Stored records
.....

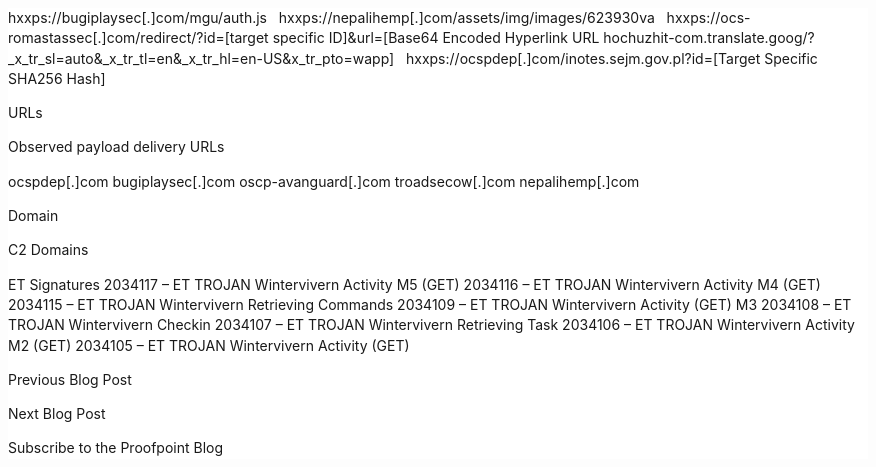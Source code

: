 hxxps://bugiplaysec[.]com/mgu/auth.js
 
hxxps://nepalihemp[.]com/assets/img/images/623930va
 
hxxps://ocs-romastassec[.]com/redirect/?id=[target specific ID]&url=[Base64 Encoded Hyperlink URL hochuzhit-com.translate.goog/?_x_tr_sl=auto&_x_tr_tl=en&_x_tr_hl=en-US&x_tr_pto=wapp]
 
hxxps://ocspdep[.]com/inotes.sejm.gov.pl?id=[Target Specific SHA256 Hash]


URLs


Observed payload delivery URLs


ocspdep[.]com
bugiplaysec[.]com
oscp-avanguard[.]com
troadsecow[.]com
nepalihemp[.]com


Domain


C2 Domains

ET Signatures
2034117 – ET TROJAN Wintervivern Activity M5 (GET)
2034116 – ET TROJAN Wintervivern Activity M4 (GET)
2034115 – ET TROJAN Wintervivern Retrieving Commands
2034109 – ET TROJAN Wintervivern Activity (GET) M3
2034108 – ET TROJAN Wintervivern Checkin
2034107 – ET TROJAN Wintervivern Retrieving Task­
2034106 – ET TROJAN Wintervivern Activity M2 (GET)
2034105 – ET TROJAN Wintervivern Activity (GET)






Previous Blog Post


Next Blog Post







Subscribe to the Proofpoint Blog















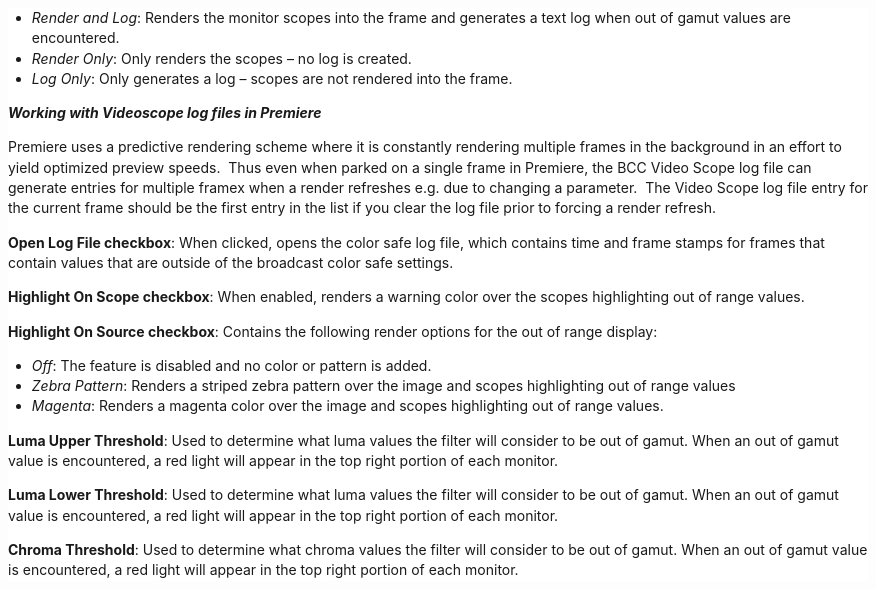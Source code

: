 
* *Render and Log*: Renders the monitor scopes into the frame and generates a text log when out of gamut values are encountered.
* *Render Only*: Only renders the scopes – no log is created.
* *Log Only*: Only generates a log – scopes are not rendered into the frame.


***Working with Videoscope log files in Premiere***


Premiere uses a predictive rendering scheme where it is constantly rendering multiple frames in the background in an effort to yield optimized preview speeds.  Thus even when parked on a single frame in Premiere, the BCC Video Scope log file can generate entries for multiple framex when a render refreshes e.g. due to changing a parameter.  The Video Scope log file entry for the current frame should be the first entry in the list if you clear the log file prior to forcing a render refresh.


**Open Log File checkbox**: When clicked, opens the color safe log file, which contains time and frame stamps for frames that contain values that are outside of the broadcast color safe settings.


**Highlight On Scope checkbox**: When enabled, renders a warning color over the scopes highlighting out of range values.


**Highlight On Source checkbox**: Contains the following render options for the out of range display:


* *Off*: The feature is disabled and no color or pattern is added.
* *Zebra Pattern*: Renders a striped zebra pattern over the image and scopes highlighting out of range values
* *Magenta*: Renders a magenta color over the image and scopes highlighting out of range values.


**Luma Upper Threshold**: Used to determine what luma values the filter will consider to be out of gamut. When an out of gamut value is encountered, a red light will appear in the top right portion of each monitor.


**Luma Lower Threshold**: Used to determine what luma values the filter will consider to be out of gamut. When an out of gamut value is encountered, a red light will appear in the top right portion of each monitor.


**Chroma Threshold**: Used to determine what chroma values the filter will consider to be out of gamut. When an out of gamut value is encountered, a red light will appear in the top right portion of each monitor.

.....

(TASK): Go through the entries and copy every line that has "nepalihemp".

(SOLUTION TO THE PROBLEM):
hxxps://nepalihemp[.]com/assets/img/images/623930va
nepalihemp[.]com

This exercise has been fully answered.